● Task to complete:
Skip the pictures and copy all the data that follows exactly.

** Opening Data block **

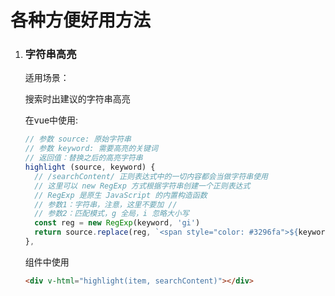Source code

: #   各种方便好用方法

1. ### 字符串高亮

   适用场景：

   搜索时出建议的字符串高亮

   在vue中使用:

   ```js
   // 参数 source: 原始字符串
   // 参数 keyword: 需要高亮的关键词
   // 返回值：替换之后的高亮字符串
   highlight (source, keyword) {
     // /searchContent/ 正则表达式中的一切内容都会当做字符串使用
     // 这里可以 new RegExp 方式根据字符串创建一个正则表达式
     // RegExp 是原生 JavaScript 的内置构造函数
     // 参数1：字符串，注意，这里不要加 //
     // 参数2：匹配模式，g 全局，i 忽略大小写
     const reg = new RegExp(keyword, 'gi')
     return source.replace(reg, `<span style="color: #3296fa">${keyword}</span>`)
   },
   ```

   组件中使用

   ```html
   <div v-html="highlight(item, searchContent)"></div>
   ```

   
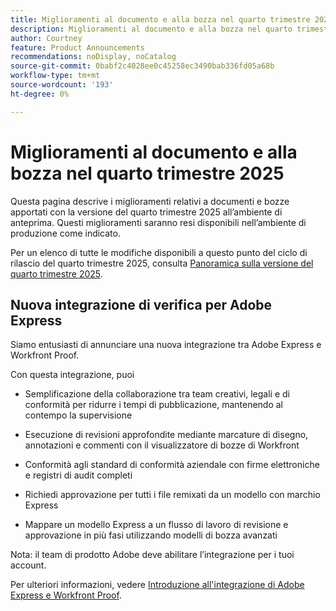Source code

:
 ```yaml
---
title: Miglioramenti al documento e alla bozza nel quarto trimestre 2025
description: Miglioramenti al documento e alla bozza nel quarto trimestre 2025
author: Courtney
feature: Product Announcements
recommendations: noDisplay, noCatalog
source-git-commit: 0babf2c4028ee0c45258ec3490bab336fd05a68b
workflow-type: tm+mt
source-wordcount: '193'
ht-degree: 0%

---
```


# Miglioramenti al documento e alla bozza nel quarto trimestre 2025

Questa pagina descrive i miglioramenti relativi a documenti e bozze apportati con la versione del quarto trimestre 2025 all’ambiente di anteprima. Questi miglioramenti saranno resi disponibili nell’ambiente di produzione come indicato.

Per un elenco di tutte le modifiche disponibili a questo punto del ciclo di rilascio del quarto trimestre 2025, consulta [Panoramica sulla versione del quarto trimestre 2025](/help/quicksilver/product-announcements/product-releases/25-q4-release-activity/25-q4-release-overview.md).

## Nuova integrazione di verifica per Adobe Express

Siamo entusiasti di annunciare una nuova integrazione tra Adobe Express e Workfront Proof.

Con questa integrazione, puoi

* Semplificazione della collaborazione tra team creativi, legali e di conformità per ridurre i tempi di pubblicazione, mantenendo al contempo la supervisione

* Esecuzione di revisioni approfondite mediante marcature di disegno, annotazioni e commenti con il visualizzatore di bozze di Workfront

* Conformità agli standard di conformità aziendale con firme elettroniche e registri di audit completi

* Richiedi approvazione per tutti i file remixati da un modello con marchio Express

* Mappare un modello Express a un flusso di lavoro di revisione e approvazione in più fasi utilizzando modelli di bozza avanzati

Nota: il team di prodotto Adobe deve abilitare l’integrazione per i tuoi account.

Per ulteriori informazioni, vedere [Introduzione all&#39;integrazione di Adobe Express e Workfront Proof](/help/quicksilver/workfront-integrations-and-apps/review-and-approval-integrations/wf-proof-and-express.md).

** Closing Data block **

● Reply to the exercise:
Source code

: #   各种方便好用方法

1. ### 字符串高亮

   适用场景：

   搜索时出建议的字符串高亮

   在vue中使用:

   ```js
   // 参数 source: 原始字符串
   // 参数 keyword: 需要高亮的关键词
   // 返回值：替换之后的高亮字符串
   highlight (source, keyword) {
     // /searchContent/ 正则表达式中的一切内容都会当做字符串使用
     // 这里可以 new RegExp 方式根据字符串创建一个正则表达式
     // RegExp 是原生 JavaScript 的内置构造函数
     // 参数1：字符串，注意，这里不要加 //
     // 参数2：匹配模式，g 全局，i 忽略大小写
     const reg = new RegExp(keyword, 'gi')
     return source.replace(reg, `<span style="color: #3296fa">${keyword}</span>`)
   },
   ```

   组件中使用

   ```html
   <div v-html="highlight(item, searchContent)"></div>
   ```

   
Source code

:
 ```yaml
---
title: Miglioramenti al documento e alla bozza nel quarto trimestre 2025
description: Miglioramenti al documento e alla bozza nel quarto trimestre 2025
author: Courtney
feature: Product Announcements
recommendations: noDisplay, noCatalog
source-git-commit: 0babf2c4028ee0c45258ec3490bab336fd05a68b
workflow-type: tm+mt
source-wordcount: '193'
ht-degree: 0%

---
```


# Miglioramenti al documento e alla bozza nel quarto trimestre 2025

Questa pagina descrive i miglioramenti relativi a documenti e bozze apportati con la versione del quarto trimestre 2025 all’ambiente di anteprima. Questi miglioramenti saranno resi disponibili nell’ambiente di produzione come indicato.

Per un elenco di tutte le modifiche disponibili a questo punto del ciclo di rilascio del quarto trimestre 2025, consulta [Panoramica sulla versione del quarto trimestre 2025](/help/quicksilver/product-announcements/product-releases/25-q4-release-activity/25-q4-release-overview.md).

## Nuova integrazione di verifica per Adobe Express

Siamo entusiasti di annunciare una nuova integrazione tra Adobe Express e Workfront Proof.

Con questa integrazione, puoi

* Semplificazione della collaborazione tra team creativi, legali e di conformità per ridurre i tempi di pubblicazione, mantenendo al contempo la supervisione

* Esecuzione di revisioni approfondite mediante marcature di disegno, annotazioni e commenti con il visualizzatore di bozze di Workfront

* Conformità agli standard di conformità aziendale con firme elettroniche e registri di audit completi

* Richiedi approvazione per tutti i file remixati da un modello con marchio Express

* Mappare un modello Express a un flusso di lavoro di revisione e approvazione in più fasi utilizzando modelli di bozza avanzati

Nota: il team di prodotto Adobe deve abilitare l’integrazione per i tuoi account.

Per ulteriori informazioni, vedere [Introduzione all&#39;integrazione di Adobe Express e Workfront Proof](/help/quicksilver/workfront-integrations-and-apps/review-and-approval-integrations/wf-proof-and-express.md).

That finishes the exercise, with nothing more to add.